Problem> Find every line below where the string "name" shows up, and copy those lines.

= = = = = = =

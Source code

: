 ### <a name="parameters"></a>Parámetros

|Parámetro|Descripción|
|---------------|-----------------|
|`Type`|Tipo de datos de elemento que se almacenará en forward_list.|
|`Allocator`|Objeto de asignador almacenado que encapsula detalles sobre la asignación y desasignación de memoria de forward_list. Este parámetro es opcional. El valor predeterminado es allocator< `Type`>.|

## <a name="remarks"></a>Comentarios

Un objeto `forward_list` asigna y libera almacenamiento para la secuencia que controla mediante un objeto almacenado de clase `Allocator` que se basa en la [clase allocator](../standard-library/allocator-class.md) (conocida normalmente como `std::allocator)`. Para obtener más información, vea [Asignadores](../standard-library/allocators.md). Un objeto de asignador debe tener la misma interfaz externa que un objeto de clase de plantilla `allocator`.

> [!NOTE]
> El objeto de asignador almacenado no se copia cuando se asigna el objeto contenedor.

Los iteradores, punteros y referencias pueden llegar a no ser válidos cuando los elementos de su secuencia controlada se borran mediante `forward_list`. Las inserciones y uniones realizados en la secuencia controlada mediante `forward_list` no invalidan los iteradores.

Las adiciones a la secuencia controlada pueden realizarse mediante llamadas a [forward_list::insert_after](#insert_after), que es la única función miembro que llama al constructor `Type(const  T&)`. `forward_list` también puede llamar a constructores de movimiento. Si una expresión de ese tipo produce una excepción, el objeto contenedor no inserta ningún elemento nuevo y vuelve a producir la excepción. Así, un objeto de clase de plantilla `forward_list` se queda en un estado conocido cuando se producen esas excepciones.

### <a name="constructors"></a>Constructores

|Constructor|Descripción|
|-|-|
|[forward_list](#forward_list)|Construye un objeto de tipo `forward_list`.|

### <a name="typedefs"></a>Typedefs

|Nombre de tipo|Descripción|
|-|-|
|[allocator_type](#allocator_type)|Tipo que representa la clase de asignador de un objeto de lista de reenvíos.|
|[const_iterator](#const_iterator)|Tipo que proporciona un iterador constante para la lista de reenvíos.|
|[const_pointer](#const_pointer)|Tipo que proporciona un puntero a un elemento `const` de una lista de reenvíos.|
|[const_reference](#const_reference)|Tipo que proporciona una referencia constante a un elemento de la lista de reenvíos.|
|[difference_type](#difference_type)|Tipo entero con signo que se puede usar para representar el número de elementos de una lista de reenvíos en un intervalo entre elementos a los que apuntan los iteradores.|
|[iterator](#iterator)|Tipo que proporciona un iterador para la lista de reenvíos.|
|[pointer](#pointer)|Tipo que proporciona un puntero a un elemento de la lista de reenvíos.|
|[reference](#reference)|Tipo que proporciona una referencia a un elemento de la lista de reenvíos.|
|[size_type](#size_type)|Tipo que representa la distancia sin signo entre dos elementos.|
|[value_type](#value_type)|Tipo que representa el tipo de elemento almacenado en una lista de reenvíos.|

= = = = = = =

Solution for this task>
: ### <a name="parameters"></a>Parámetros
## <a name="remarks"></a>Comentarios
### <a name="constructors"></a>Constructores
### <a name="typedefs"></a>Typedefs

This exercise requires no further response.